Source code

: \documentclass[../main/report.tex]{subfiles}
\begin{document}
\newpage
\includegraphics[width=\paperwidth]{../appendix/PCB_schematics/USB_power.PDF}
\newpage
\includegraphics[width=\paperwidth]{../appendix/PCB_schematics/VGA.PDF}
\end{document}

::::::::::

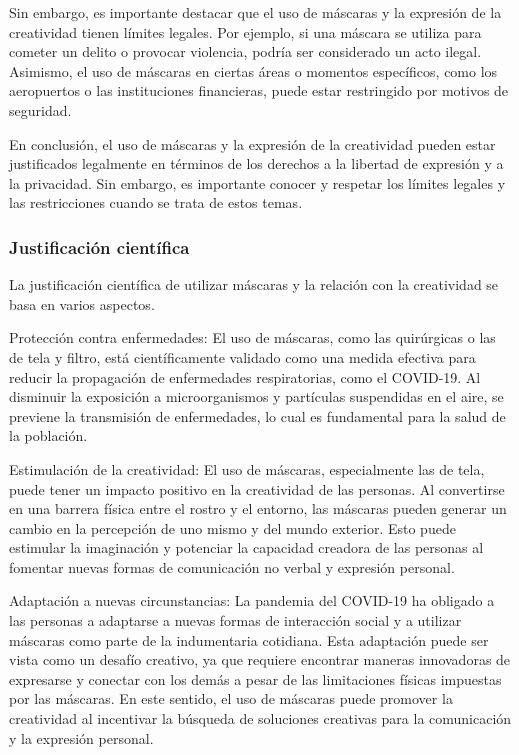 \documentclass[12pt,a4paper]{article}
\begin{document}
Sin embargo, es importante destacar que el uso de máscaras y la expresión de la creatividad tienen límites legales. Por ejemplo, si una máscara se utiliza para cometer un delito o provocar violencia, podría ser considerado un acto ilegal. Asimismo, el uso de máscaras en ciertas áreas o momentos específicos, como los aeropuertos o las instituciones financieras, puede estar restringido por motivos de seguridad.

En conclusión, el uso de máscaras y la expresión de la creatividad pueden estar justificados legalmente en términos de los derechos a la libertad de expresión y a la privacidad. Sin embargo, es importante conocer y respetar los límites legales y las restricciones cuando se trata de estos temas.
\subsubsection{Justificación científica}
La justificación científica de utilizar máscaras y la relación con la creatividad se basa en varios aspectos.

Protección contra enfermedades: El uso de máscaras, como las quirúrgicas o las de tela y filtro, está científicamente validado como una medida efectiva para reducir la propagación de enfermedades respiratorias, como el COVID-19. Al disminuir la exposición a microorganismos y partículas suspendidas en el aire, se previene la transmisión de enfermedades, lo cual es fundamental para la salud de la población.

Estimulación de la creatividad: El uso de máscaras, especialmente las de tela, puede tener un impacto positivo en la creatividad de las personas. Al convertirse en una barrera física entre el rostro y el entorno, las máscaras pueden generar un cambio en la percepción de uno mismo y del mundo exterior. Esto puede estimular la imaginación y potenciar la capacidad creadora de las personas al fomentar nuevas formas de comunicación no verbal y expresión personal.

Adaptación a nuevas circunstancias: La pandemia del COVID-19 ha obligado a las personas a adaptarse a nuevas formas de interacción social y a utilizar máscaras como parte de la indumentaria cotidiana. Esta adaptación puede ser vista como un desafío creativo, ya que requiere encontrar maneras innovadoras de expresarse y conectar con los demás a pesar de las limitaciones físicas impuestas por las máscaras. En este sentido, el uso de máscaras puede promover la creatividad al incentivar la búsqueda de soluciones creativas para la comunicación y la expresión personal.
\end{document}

::::::::::

EXERCISE DIRECTIONS: Among the lines above, which hold the word "appendix"? Report each one.

OUTPUT OF THE EXERCISE:
\includegraphics[width=\paperwidth]{../appendix/PCB_schematics/USB_power.PDF}
\includegraphics[width=\paperwidth]{../appendix/PCB_schematics/VGA.PDF}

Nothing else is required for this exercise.